Şuanda alışverişlerde yaygın olarak kullanılan bez torba ve filelerin viral ve bakteriyel hastalıkların yayılımına olanak oluşturmaması için; Tüketiciler bu torbaları dikkatlice yıkayıp kurutmalı, serin ve kuru bir yerde saklamalı, gıda dışında hiçbir amaç için kullanmamalıdır. Ancak tüketicilerin birçoğu bunları yapmamakla birlikte torba ve fileleri hiç yıkamamaktadır. Oysaki virüs ve bakteriler alışveriş torbalarında uzun süre yaşayabilmektedir. Salgın bitene kadar tek kullanımlık poşetlerin kullanılması, salgının marketten eve, evden markete taşınmasına engel olacaktır.
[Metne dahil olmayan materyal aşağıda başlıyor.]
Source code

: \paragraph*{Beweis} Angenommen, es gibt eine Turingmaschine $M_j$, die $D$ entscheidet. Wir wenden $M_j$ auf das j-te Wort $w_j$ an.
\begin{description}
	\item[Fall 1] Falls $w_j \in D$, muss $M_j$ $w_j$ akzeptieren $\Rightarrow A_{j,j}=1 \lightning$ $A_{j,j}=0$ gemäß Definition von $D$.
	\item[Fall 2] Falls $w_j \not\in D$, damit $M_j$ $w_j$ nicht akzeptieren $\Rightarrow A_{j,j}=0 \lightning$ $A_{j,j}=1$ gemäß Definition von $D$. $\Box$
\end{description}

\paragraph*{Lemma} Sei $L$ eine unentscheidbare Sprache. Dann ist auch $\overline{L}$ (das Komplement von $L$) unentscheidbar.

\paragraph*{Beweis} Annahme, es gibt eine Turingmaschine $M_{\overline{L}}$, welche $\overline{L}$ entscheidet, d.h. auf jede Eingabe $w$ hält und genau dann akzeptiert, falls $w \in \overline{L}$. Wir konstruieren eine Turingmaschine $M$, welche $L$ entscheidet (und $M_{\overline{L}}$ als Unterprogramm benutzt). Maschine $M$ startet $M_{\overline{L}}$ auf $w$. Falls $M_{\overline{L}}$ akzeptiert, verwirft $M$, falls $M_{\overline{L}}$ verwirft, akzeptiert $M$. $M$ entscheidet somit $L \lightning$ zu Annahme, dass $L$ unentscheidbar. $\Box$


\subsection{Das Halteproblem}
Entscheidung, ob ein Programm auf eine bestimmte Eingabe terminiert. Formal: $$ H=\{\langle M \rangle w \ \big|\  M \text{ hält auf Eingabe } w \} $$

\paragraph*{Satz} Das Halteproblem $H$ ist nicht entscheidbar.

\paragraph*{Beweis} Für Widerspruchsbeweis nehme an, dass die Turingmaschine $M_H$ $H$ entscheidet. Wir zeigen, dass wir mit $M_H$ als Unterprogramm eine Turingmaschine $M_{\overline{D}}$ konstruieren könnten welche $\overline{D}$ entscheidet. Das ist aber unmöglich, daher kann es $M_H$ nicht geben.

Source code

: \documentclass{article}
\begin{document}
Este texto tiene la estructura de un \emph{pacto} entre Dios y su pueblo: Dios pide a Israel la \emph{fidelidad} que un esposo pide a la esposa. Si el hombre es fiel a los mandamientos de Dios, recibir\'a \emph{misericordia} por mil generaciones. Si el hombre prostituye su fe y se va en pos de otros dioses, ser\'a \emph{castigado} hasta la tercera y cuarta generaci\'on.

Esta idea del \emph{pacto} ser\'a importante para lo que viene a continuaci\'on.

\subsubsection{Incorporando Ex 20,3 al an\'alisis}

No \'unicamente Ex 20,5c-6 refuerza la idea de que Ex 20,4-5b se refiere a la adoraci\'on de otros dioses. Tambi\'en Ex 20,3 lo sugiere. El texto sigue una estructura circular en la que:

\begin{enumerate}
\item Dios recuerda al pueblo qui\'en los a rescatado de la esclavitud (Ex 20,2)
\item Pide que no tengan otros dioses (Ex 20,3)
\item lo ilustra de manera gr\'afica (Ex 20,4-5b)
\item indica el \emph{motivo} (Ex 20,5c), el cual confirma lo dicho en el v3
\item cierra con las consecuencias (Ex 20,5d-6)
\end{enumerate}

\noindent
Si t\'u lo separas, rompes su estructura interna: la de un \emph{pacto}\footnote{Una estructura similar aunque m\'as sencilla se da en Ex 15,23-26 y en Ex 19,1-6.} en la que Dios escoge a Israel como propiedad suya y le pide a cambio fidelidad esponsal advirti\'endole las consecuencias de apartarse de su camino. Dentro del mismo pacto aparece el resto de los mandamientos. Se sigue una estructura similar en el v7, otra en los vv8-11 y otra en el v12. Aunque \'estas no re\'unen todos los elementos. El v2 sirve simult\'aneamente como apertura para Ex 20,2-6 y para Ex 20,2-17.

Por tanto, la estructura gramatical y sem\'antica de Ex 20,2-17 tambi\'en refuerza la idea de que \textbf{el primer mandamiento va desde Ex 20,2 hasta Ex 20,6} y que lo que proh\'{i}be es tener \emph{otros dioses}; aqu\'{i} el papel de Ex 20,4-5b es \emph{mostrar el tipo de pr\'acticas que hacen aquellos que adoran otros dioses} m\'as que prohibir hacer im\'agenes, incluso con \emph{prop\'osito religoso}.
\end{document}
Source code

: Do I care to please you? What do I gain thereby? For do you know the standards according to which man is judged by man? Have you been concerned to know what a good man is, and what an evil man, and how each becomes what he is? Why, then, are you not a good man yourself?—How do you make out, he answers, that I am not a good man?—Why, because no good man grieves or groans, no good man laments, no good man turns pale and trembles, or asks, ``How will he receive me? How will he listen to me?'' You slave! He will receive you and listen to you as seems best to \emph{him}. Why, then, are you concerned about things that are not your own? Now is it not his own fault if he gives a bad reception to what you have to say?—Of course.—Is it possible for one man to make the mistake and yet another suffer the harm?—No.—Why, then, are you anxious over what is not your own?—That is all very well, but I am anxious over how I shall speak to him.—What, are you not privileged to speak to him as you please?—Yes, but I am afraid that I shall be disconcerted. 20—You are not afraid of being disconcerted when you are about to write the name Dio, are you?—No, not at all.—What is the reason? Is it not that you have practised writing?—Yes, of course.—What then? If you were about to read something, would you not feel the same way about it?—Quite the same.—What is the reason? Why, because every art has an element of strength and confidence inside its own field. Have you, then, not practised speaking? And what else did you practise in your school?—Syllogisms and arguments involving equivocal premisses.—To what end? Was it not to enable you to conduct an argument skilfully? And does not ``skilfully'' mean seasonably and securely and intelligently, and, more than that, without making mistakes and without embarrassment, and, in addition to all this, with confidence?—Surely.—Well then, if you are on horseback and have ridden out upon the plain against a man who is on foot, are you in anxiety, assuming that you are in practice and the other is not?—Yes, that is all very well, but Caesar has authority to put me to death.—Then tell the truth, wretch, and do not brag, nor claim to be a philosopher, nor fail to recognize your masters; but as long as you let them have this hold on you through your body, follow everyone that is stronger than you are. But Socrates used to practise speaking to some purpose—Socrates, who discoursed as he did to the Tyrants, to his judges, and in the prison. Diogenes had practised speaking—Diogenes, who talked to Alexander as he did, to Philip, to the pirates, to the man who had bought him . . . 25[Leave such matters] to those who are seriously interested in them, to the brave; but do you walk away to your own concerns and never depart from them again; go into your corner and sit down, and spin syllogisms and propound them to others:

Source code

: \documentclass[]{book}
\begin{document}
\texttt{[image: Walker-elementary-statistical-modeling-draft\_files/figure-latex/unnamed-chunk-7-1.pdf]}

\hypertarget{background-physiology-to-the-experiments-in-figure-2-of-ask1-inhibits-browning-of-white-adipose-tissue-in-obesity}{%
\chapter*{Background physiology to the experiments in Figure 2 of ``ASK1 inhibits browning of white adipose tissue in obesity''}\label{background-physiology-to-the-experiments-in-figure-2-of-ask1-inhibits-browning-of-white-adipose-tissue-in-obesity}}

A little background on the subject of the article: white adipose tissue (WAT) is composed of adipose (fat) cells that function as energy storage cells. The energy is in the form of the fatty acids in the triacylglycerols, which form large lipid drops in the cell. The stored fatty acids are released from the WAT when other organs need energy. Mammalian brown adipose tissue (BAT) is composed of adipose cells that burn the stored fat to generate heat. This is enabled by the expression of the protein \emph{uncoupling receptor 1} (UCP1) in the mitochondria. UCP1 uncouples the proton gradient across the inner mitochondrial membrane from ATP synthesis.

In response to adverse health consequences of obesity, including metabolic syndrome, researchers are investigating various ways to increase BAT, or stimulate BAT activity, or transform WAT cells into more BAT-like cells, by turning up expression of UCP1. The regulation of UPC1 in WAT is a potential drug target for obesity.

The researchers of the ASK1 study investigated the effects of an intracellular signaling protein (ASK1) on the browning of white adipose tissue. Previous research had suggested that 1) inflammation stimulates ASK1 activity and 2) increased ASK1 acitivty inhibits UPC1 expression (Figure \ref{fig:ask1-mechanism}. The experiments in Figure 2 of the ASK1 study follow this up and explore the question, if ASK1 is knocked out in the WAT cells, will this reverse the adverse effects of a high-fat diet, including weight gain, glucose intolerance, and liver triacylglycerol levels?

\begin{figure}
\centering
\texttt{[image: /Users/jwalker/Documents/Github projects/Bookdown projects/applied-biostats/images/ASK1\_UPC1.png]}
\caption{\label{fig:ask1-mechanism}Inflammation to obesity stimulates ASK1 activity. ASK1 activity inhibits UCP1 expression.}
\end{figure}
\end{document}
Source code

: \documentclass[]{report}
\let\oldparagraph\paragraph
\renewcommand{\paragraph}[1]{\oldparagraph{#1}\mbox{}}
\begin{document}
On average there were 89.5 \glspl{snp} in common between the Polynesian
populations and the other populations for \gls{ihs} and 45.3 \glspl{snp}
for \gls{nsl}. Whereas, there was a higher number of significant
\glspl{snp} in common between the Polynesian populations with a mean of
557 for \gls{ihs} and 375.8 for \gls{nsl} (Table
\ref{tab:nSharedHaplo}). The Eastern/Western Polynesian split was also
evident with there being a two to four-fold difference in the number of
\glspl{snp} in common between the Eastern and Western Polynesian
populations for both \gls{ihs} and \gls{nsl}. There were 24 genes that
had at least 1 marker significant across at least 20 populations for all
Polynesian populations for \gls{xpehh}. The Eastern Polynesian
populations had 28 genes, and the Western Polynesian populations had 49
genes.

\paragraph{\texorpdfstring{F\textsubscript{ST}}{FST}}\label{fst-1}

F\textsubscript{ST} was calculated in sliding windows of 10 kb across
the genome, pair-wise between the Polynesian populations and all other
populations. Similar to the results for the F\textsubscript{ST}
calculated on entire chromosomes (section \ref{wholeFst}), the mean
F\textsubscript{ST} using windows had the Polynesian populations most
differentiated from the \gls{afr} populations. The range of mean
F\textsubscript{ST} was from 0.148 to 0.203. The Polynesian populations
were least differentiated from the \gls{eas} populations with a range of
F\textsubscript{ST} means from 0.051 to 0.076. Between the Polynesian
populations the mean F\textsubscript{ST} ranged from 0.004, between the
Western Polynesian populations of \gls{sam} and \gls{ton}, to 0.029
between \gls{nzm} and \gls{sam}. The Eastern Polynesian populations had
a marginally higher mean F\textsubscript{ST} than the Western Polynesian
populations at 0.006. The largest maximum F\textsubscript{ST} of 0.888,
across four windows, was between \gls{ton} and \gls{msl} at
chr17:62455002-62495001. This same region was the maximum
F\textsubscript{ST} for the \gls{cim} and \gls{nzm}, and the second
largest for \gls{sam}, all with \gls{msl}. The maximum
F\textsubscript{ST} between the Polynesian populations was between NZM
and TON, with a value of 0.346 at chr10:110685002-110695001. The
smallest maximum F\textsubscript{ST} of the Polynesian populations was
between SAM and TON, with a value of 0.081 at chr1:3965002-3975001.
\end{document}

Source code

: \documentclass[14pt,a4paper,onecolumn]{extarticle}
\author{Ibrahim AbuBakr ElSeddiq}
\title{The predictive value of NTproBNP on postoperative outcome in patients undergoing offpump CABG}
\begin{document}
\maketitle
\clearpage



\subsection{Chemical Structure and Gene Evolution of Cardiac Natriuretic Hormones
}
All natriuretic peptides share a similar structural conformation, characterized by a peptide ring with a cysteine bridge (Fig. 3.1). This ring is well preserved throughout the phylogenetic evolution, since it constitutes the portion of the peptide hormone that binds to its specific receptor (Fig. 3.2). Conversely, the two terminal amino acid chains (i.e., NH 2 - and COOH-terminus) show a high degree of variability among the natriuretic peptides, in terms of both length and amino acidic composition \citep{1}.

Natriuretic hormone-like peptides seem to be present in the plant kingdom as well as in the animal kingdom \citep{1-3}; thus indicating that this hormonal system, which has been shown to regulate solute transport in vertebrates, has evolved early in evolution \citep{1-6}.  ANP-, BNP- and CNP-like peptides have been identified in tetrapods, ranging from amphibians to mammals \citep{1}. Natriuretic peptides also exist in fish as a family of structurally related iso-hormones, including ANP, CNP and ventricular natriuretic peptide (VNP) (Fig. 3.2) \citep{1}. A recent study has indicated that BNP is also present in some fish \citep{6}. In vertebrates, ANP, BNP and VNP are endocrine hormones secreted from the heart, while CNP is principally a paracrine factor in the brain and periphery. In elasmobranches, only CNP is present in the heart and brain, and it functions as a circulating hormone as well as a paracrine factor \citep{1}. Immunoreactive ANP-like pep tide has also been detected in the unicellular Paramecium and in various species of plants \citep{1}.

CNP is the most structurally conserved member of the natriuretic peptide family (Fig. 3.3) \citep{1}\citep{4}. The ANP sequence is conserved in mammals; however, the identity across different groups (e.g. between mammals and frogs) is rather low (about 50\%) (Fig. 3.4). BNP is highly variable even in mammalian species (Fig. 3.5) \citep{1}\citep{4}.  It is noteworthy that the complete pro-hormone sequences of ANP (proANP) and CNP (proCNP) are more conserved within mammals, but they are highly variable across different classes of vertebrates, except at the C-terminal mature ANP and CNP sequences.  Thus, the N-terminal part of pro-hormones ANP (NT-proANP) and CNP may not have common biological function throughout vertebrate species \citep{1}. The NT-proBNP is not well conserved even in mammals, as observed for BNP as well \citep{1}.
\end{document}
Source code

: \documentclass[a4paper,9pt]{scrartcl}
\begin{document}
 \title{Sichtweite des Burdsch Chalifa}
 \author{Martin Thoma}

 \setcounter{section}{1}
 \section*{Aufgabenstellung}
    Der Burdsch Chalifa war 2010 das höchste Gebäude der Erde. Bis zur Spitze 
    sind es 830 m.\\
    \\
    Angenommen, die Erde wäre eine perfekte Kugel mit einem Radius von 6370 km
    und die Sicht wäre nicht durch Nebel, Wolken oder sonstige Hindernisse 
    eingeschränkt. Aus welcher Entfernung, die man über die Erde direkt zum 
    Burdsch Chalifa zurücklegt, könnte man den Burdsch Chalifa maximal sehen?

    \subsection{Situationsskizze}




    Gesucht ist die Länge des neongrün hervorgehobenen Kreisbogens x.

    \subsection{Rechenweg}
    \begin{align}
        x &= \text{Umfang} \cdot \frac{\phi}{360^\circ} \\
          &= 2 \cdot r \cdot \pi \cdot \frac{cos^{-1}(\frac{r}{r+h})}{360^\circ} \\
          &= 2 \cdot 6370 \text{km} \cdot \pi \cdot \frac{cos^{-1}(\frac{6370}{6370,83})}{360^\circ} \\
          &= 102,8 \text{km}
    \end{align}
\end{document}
Gerçekten de insan bir şeyin değerini kaybedince anlar. Yakın ilişki kurmayı, sarılıp kucaklaşmayı,Ramazanda iftarlarda buluşmaları, karşılıklı sohbeti çok özlüyoruz. Yaşarken çok da fark etmediğimiz bu güzel anları özlemle hatırlıyoruz. Evde kalmak zorunda olduğumuz bu günlerde sevdiklerimizi daha çok arayalım, mümkünse görüntülü konuşalım. Hasret giderelim. Bu davranış, onlara da bizlere de iyi gelecektir. Birlik duygusu, hatırlanmak ve önemsenmek insan ruhunu besler. Hızla bulaşan bu salgın ortamında, ölümle ilgili yüzleşmelerimizin bu kadar yoğun olduğu bu günlerde, geçmişteki kırgınlıklarımızı, küslüklerimizi, çatışmalı  ilişkilerimizitekrar gözden geçirip, bu ilişkilerin onarılması adına bir şeyler yapmak için salgını olumlu bir fırsat olarak görmek gerekir. Bu süreçte vefat eden yakınlarımıza dua etmeliyiz.

Bu süreç geçtiğinde eski hayatımıza bazı değişikliklerle dönebileceğiz. Ekonomik kayıplarımız, hastalıklar ve olası ölümler bizi etkileyecek ama biz yeniden yapılanacağız.